◆ WORK TO COMPLETE ◆
Below are several records. Retype exactly those lines running from the one with "the database is" through the one with "in the form of writes", end lines included, and no others.

◆ GIVEN INFORMATION ◆
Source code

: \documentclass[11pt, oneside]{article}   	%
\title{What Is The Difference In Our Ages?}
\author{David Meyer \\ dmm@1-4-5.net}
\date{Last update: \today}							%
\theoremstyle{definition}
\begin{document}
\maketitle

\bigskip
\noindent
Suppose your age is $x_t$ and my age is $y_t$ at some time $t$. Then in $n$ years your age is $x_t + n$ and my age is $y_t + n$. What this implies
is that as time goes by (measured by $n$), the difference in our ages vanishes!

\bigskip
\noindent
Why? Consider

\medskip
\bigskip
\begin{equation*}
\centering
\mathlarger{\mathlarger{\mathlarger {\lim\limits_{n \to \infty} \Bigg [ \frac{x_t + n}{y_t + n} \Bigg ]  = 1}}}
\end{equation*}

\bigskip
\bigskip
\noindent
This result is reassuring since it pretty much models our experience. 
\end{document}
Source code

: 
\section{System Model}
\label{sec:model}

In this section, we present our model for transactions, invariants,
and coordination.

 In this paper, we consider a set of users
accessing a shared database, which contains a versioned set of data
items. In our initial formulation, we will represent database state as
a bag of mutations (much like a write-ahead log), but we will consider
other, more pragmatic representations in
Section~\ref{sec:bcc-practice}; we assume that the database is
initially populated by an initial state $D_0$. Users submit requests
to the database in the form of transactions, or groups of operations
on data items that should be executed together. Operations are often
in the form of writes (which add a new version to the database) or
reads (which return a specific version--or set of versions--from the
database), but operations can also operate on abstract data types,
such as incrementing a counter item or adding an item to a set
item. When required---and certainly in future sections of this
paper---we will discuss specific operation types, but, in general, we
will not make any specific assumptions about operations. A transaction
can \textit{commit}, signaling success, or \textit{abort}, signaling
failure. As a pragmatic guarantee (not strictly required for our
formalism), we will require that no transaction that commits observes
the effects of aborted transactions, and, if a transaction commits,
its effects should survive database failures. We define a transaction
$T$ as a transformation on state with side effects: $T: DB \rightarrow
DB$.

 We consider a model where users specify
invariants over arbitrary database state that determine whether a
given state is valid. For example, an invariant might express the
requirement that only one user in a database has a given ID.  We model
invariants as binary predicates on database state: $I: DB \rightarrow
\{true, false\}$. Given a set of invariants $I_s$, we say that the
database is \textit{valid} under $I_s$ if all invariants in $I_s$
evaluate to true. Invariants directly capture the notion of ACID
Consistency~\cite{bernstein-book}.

--

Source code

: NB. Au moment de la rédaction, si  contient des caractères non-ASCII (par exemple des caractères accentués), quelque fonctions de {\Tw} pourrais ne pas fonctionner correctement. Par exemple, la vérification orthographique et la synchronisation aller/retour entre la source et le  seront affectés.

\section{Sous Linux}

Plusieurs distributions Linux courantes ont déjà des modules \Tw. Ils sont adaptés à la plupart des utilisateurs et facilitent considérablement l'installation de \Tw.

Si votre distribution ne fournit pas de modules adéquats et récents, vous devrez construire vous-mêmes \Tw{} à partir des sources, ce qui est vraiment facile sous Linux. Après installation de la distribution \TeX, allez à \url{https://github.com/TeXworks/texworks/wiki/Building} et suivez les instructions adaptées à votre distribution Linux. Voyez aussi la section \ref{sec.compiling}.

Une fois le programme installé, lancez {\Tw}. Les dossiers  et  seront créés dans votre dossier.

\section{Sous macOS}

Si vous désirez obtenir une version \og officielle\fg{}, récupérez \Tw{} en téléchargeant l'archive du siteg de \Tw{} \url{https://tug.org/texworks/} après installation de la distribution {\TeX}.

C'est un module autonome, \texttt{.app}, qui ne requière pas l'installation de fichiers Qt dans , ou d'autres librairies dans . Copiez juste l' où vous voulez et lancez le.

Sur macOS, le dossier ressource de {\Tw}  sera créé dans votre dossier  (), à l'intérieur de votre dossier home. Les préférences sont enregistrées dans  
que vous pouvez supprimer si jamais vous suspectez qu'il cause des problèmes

---

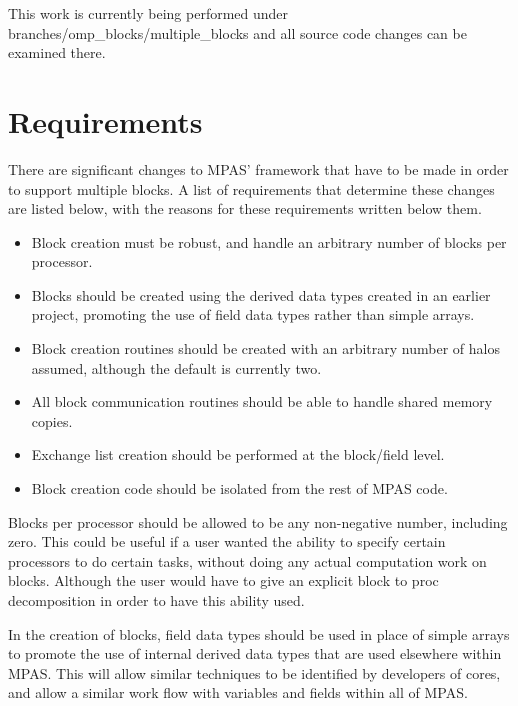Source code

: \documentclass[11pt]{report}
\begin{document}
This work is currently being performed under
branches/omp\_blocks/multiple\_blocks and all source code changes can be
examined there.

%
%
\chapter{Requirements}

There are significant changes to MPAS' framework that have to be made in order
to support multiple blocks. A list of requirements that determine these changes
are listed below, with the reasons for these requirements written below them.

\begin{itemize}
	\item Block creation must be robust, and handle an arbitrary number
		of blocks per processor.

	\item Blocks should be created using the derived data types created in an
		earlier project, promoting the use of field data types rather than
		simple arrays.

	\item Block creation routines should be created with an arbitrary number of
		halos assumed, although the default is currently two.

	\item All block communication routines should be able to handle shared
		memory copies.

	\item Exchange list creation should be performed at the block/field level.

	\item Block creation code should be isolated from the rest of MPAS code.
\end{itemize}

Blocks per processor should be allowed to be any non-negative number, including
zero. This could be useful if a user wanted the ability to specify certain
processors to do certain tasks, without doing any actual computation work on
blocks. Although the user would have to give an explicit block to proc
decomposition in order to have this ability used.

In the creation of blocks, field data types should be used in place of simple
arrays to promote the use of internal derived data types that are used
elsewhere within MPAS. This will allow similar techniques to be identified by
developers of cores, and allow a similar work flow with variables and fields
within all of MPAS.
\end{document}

◆ RESULT FOR THIS TASK ◆
Section~\ref{sec:bcc-practice}; we assume that the database is
initially populated by an initial state $D_0$. Users submit requests
to the database in the form of transactions, or groups of operations
on data items that should be executed together. Operations are often
in the form of writes (which add a new version to the database) or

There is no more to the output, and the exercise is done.